Putusan PN Bandung Inkrah, Eksekusi Bangunan Asia Afrika Masih Tertunda
Diminta Tegakkan Wibawa Hukum dan Putusan Pengadilan
Abdurahman menekankan pentingnya menjaga kewibawaan lembaga peradilan. Menurutnya, putusan pengadilan tidak boleh berhenti sebatas dokumen hukum tanpa implementasi nyata di lapangan.
“Kami tetap percaya Kepolisian Negara Republik Indonesia dapat memberikan jaminan keamanan serta mendukung terpeliharanya ketertiban masyarakat, khususnya dalam pelaksanaan permohonan resmi Pengadilan Negeri Bandung,” ujarnya.
Status Termohon Disebut Hanya Penyewa, Bukan Pemilik
Dalam penegasannya, Abdurahman juga menyatakan bahwa hubungan hukum antara termohon eksekusi dengan objek sengketa sejak awal hanyalah hubungan sewa menyewa, bukan kepemilikan.
“Termohon bukan pemilik sah tanah dan bangunan di Jalan Asia Afrika No. 24. Hak sewanya telah berakhir, bahkan puluhan tahun tidak membayar uang sewa, sehingga tidak dapat dijadikan dasar untuk terus menguasai objek perkara,” jelasnya.

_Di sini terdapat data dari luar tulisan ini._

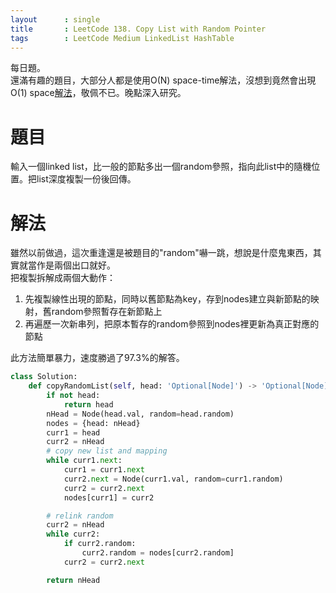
 ```yaml
---
layout      : single
title       : LeetCode 138. Copy List with Random Pointer
tags 		: LeetCode Medium LinkedList HashTable
---
```

每日題。  
還滿有趣的題目，大部分人都是使用O(N) space-time解法，沒想到竟然會出現O(1) space[解法](https://leetcode.com/problems/copy-list-with-random-pointer/discuss/43497/2-clean-C%2B%2B-algorithms-without-using-extra-arrayhash-table.-Algorithms-are-explained-step-by-step.)，敬佩不已。晚點深入研究。

# 題目
輸入一個linked list，比一般的節點多出一個random參照，指向此list中的隨機位置。把list深度複製一份後回傳。

# 解法
雖然以前做過，這次重逢還是被題目的"random"嚇一跳，想說是什麼鬼東西，其實就當作是兩個出口就好。  
把複製拆解成兩個大動作：  
1. 先複製線性出現的節點，同時以舊節點為key，存到nodes建立與新節點的映射，舊random參照暫存在新節點上  
2. 再遍歷一次新串列，把原本暫存的random參照到nodes裡更新為真正對應的節點

此方法簡單暴力，速度勝過了97.3%的解答。

```python
class Solution:
    def copyRandomList(self, head: 'Optional[Node]') -> 'Optional[Node]':
        if not head:
            return head
        nHead = Node(head.val, random=head.random)
        nodes = {head: nHead}
        curr1 = head
        curr2 = nHead
        # copy new list and mapping
        while curr1.next:
            curr1 = curr1.next
            curr2.next = Node(curr1.val, random=curr1.random)
            curr2 = curr2.next
            nodes[curr1] = curr2

        # relink random
        curr2 = nHead
        while curr2:
            if curr2.random:
                curr2.random = nodes[curr2.random]
            curr2 = curr2.next

        return nHead

```
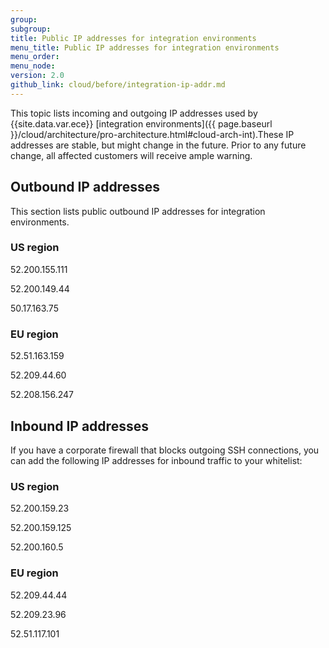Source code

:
 ```yaml
---
group:
subgroup:
title: Public IP addresses for integration environments
menu_title: Public IP addresses for integration environments
menu_order:
menu_node:
version: 2.0
github_link: cloud/before/integration-ip-addr.md
---
```


This topic lists incoming and outgoing IP addresses used by {{site.data.var.ece}} [integration environments]({{ page.baseurl }}/cloud/architecture/pro-architecture.html#cloud-arch-int).These IP addresses are stable, but might change in the future. Prior to any future change, all affected customers will receive ample warning.

## Outbound IP addresses

This section lists public outbound IP addresses for integration environments.

### US region

52.200.155.111

52.200.149.44

50.17.163.75

### EU region

52.51.163.159

52.209.44.60

52.208.156.247

## Inbound IP addresses

If you have a corporate firewall that blocks outgoing SSH connections, you can add the following IP addresses for inbound traffic to your whitelist:

### US region

52.200.159.23

52.200.159.125

52.200.160.5

### EU region

52.209.44.44

52.209.23.96

52.51.117.101
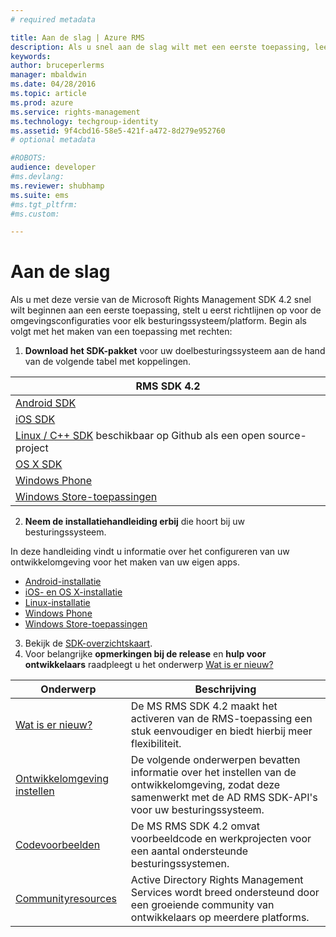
 ```yaml
---
# required metadata

title: Aan de slag | Azure RMS
description: Als u snel aan de slag wilt met een eerste toepassing, leest u de installatiehandleidingen voor de ontwikkelingsomgevingen van alle besturingssystemen/platforms.
keywords:
author: bruceperlerms
manager: mbaldwin
ms.date: 04/28/2016
ms.topic: article
ms.prod: azure
ms.service: rights-management
ms.technology: techgroup-identity
ms.assetid: 9f4cbd16-58e5-421f-a472-8d279e952760
# optional metadata

#ROBOTS:
audience: developer
#ms.devlang:
ms.reviewer: shubhamp
ms.suite: ems
#ms.tgt_pltfrm:
#ms.custom:

---
```


# Aan de slag

Als u met deze versie van de Microsoft Rights Management SDK 4.2 snel wilt beginnen aan een eerste toepassing, stelt u eerst richtlijnen op voor de omgevingsconfiguraties voor elk besturingssysteem/platform. Begin als volgt met het maken van een toepassing met rechten:

1. **Download het SDK-pakket** voor uw doelbesturingssysteem aan de hand van de volgende tabel met koppelingen.

  |RMS SDK 4.2|
  |---------------|
  |[Android SDK](http://Go.Microsoft.Com/FWLink/p/?LinkId=404271)|
  |[iOS SDK](http://Go.Microsoft.Com/FWLink/p/?LinkId=404272)|
  |[Linux / C++ SDK](https://github.com/AzureAD/rms-sdk-for-cpp) beschikbaar op Github als een open source-project|
  |[OS X SDK](http://Go.Microsoft.Com/FWLink/p/?LinkId=404273)|
  |[Windows Phone](http://go.microsoft.com/fwlink/p/?LinkId=524758)|
  |[Windows Store-toepassingen](http://go.microsoft.com/fwlink/p/?LinkID=526163)|

2. **Neem de installatiehandleiding erbij** die hoort bij uw besturingssysteem.

  In deze handleiding vindt u informatie over het configureren van uw ontwikkelomgeving voor het maken van uw eigen apps.
  - [Android-installatie](android-sdk.md)
  - [iOS- en OS X-installatie](ios-sdk.md)          
  - [Linux-installatie](linux-setup.md)              
  - [Windows Phone](windows-phone-apps.md)     
  - [Windows Store-toepassingen](winrt-sdk.md)

3. Bekijk de [SDK-overzichtskaart](api-reference-4-2.md).
4. Voor belangrijke **opmerkingen bij de release** en **hulp voor ontwikkelaars** raadpleegt u het onderwerp [Wat is er nieuw?](release-notes.md)

  |Onderwerp|Beschrijving|
  |-----|-----------|
  |[Wat is er nieuw?](release-notes.md)|De MS RMS SDK 4.2 maakt het activeren van de RMS-toepassing een stuk eenvoudiger en biedt hierbij meer flexibiliteit.|
  |[Ontwikkelomgeving instellen](setup-developer-environment.md)|De volgende onderwerpen bevatten informatie over het instellen van de ontwikkelomgeving, zodat deze samenwerkt met de AD RMS SDK-API's voor uw besturingssysteem.|
  |[Codevoorbeelden](code-examples.md)|De MS RMS SDK 4.2 omvat voorbeeldcode en werkprojecten voor een aantal ondersteunde besturingssystemen.|
  |[Communityresources](community-resources.md)|Active Directory Rights Management Services wordt breed ondersteund door een groeiende community van ontwikkelaars op meerdere platforms.|


<!--HONumber=Apr16_HO4-->


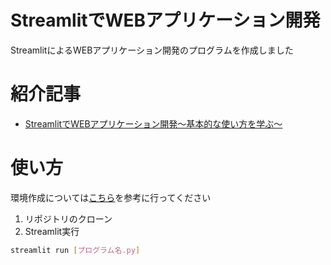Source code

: # StreamlitでWEBアプリケーション開発

StreamlitによるWEBアプリケーション開発のプログラムを作成しました

# 紹介記事

- [StreamlitでWEBアプリケーション開発～基本的な使い方を学ぶ～](https://qiita.com/_m_a_s_a_/items/d9bcf23c93d6caf02b60)

# 使い方

環境作成については[こちら](https://qiita.com/_m_a_s_a_/items/d9bcf23c93d6caf02b60#%E9%96%8B%E7%99%BA%E7%92%B0%E5%A2%83%E4%BD%9C%E6%88%90)を参考に行ってください

1) リポジトリのクローン
2) Streamlit実行

```bash
streamlit run [プログラム名.py]
```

Ia menambahkan, termohon justru meminta perlindungan dari kuasa hukum yang juga merupakan bagian dari organisasi massa untuk tetap menguasai aset tersebut.
“Kondisi ini sangat memprihatinkan karena penguasaan aset tidak lagi berdasarkan hak hukum, melainkan perlindungan kekuatan massa. Hal ini berpotensi mencederai prinsip negara hukum dan kewibawaan putusan pengadilan,” tandasnya.